6. Conclusion and future work

Using the BWV significantly improves generalization performance over using the most recent weight vector on

the data sets tested in this paper. Further significant improvement in generalization accuracy can be made by

wagging or averaging BWVs from several different runs on the same training data. The weights in the BWV which

are responsible for overfitting will generally not be strongly supported by elements in the training set, and so will

tend to have high variance between separate training runs on the same training data. Wagging can be viewed as an

attempt to average out these weights so that their effect will be minimized. The improvement in test set accuracy

29

that wagging makes on the data sets used in this paper is slightly better than that gained from bagging, with the

advantage over bagging that only a single weight vector need be stored. In addition, wagging produced test set

scores which are on average better than any of the other learning algorithms compared in this paper.

6.1 Future work

It should be possible to further improve the generalization results for an SLP. We did not implement any

procedure (other than limiting the maximum number of training iterations) to keep weight magnitudes relatively

equal across separate training runs. When averaging weights, if one of the SLPs has extremely large weights in

comparison with the other SLPs then it will tend to dominate the average. By not implementing a procedure to keep

weight magnitudes in line, this could lead to a situation where the average weights perform no differently than the

SLP that has the largest weights. So, it may be possible to improve the generalization results of the wagged SLP

even further by normalizing the weight vectors before averaging them, or perhaps by using some form of weight

decay to keep weights from having overly large magnitude.

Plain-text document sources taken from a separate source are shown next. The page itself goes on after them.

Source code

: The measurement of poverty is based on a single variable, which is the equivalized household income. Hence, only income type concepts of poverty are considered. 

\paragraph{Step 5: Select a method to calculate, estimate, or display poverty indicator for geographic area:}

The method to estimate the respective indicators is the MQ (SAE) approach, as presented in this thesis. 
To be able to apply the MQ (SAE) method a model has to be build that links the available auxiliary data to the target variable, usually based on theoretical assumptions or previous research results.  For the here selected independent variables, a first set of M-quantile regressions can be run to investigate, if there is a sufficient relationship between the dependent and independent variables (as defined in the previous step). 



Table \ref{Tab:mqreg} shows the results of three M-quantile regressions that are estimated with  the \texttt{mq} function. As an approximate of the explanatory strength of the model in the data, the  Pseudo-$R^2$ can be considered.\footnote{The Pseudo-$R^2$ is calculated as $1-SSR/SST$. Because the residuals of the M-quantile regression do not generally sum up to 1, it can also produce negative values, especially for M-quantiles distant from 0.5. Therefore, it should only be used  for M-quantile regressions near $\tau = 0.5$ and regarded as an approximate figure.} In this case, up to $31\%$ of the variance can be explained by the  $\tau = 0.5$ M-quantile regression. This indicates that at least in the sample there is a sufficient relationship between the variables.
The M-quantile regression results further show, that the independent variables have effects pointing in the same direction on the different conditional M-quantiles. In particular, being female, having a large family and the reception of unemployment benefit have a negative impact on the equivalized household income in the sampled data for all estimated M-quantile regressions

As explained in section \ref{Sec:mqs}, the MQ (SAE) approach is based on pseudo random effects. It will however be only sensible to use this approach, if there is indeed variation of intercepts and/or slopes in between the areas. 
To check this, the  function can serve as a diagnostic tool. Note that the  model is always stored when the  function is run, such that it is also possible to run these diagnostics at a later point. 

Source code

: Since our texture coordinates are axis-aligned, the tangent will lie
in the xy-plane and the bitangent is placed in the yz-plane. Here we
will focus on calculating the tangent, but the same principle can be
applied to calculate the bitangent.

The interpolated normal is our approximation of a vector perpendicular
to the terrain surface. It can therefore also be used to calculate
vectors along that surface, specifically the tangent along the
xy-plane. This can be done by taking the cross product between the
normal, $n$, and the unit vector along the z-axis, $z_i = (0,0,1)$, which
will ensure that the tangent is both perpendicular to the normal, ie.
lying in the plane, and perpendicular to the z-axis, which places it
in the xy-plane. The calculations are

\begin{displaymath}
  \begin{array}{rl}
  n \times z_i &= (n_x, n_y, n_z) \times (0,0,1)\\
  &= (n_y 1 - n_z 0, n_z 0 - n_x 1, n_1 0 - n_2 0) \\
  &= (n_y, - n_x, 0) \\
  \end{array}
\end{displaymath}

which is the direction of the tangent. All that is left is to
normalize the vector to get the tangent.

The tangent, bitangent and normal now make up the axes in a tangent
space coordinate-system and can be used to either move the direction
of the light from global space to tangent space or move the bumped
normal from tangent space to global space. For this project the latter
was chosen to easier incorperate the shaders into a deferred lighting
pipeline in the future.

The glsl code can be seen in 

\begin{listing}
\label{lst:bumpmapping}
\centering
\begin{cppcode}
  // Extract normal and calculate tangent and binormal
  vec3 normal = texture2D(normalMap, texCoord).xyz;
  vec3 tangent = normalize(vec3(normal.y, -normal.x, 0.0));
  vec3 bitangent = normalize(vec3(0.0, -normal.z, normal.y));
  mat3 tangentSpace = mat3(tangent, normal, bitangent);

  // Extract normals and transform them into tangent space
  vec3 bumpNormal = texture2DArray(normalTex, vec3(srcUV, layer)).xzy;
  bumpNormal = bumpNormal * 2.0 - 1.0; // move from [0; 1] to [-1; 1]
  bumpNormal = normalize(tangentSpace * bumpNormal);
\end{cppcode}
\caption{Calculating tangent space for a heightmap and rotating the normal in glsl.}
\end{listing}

Another area where improvements can be made is in the training procedure itself. A more stable, asymptotic

training method might lead to better weight vector estimates and thus a better average weight vector. We have done

some experiments where we have tried to smooth the transition from one weight vector to the next during training by

using a local windowed averaging scheme. By combining this smoothing technique with a momentum term we have

been able to improve convergence times by an order of magnitude on the sonar data set (from over 40,000 iterations

down to about 2,000).

Currently we are focusing our research on using wagging with multi-layer networks. Work which has already

been done on this prebiases the weight vector to be in a certain area of the weight space through an initial training

run that uses all of the available training data, and then creates multiple copies of this weight vector and continues

training each on a different portion of the training data [29]. By so doing, the corresponding weights from different

copies of the network will be slightly different but still tend to perform the same function, and it therefore makes

sense to average them. This technique leads to improved generalization performance, at least on the few data sets

tested.

One of the drawbacks of this approach is that the weights are prebiased to be in a single area of the weight space

based only upon a single training run using a single network. It could be advantageous to explore more areas of the

30

weight space by training multiple independent network copies. Another drawback is that the multiple network

copies are only trained on a portion of the available training data. We will focus on strategies which always use all

of the available data and explore a larger area in weight space, and then slowly force or urge weights to functionally

correspond across multiple network copies, and finally average these weights to obtain a single averaged network.

We will also look at constraining the network architecture so that weights are guaranteed to functionally correspond

across different networks and training runs. We expect that in general a wagged network will exhibit better

generalization performance than a non-wagged network.